By contrast, the new boron and lithium tracers remain stable in the environment. “The difference is that we are using tracers based on elements that occur naturally in shale formations,” Vengosh said.

When drillers inject frac fluids into a shale formation, they not only release hydrocarbon but also boron and lithium that are attached to clay minerals within the formation, he explained. As the fluids react and mix at depth, they become enriched in boron and lithium. As they are brought back to the surface, they have distinctive isotopic fingerprints that are different from other types of wastewater, including wastewater from a conventional gas or oil well, as well as from naturally occurring background water.

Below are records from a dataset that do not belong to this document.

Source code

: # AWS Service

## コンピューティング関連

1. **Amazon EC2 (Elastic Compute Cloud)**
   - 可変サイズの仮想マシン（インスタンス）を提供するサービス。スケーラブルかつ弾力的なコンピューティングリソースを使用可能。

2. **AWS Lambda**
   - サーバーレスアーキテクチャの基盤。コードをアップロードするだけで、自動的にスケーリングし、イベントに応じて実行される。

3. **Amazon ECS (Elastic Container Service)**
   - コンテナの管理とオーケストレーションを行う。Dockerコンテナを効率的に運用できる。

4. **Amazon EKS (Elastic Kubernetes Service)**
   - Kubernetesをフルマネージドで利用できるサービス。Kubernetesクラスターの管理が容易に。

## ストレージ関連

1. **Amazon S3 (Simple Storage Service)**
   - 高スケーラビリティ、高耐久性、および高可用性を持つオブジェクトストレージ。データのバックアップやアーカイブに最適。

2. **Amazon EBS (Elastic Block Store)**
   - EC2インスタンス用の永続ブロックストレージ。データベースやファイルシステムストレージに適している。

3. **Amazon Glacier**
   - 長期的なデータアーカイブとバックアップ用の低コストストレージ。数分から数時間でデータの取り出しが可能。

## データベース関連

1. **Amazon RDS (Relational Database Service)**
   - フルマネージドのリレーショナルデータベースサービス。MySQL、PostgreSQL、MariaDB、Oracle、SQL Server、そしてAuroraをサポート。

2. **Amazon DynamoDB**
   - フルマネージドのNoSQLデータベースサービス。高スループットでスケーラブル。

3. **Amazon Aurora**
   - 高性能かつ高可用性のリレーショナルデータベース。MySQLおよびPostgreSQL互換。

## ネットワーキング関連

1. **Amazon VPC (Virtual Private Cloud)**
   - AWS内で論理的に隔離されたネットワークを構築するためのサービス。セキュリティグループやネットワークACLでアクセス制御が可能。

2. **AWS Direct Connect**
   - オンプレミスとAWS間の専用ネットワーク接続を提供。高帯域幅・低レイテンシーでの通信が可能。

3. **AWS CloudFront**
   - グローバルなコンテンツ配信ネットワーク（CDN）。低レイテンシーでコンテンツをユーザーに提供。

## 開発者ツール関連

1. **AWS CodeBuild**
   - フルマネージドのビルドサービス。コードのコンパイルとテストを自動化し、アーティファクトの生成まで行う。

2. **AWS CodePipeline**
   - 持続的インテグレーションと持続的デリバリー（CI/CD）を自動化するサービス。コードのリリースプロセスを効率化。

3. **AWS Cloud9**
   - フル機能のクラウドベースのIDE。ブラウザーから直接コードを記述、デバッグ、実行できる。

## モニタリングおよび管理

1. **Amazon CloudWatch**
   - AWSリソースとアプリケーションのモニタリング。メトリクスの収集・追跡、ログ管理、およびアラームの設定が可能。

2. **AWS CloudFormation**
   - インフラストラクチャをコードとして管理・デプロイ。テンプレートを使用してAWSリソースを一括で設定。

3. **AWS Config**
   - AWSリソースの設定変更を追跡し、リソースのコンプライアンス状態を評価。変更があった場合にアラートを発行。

“This type of forensic research allows us to clearly delineate between the possible sources of wastewater contamination,” Vengosh said.

Thomas H. Darrah of The Ohio State University; Robert B. Jackson of Duke and Stanford universities; and Romain Millot and Wolfram Kloppmann of the French Geological Survey (BRGM) co-authored the study, which was funded by the National Science Foundation (EAR-1249255 NSF — Exploratory Research) and the Park Foundation.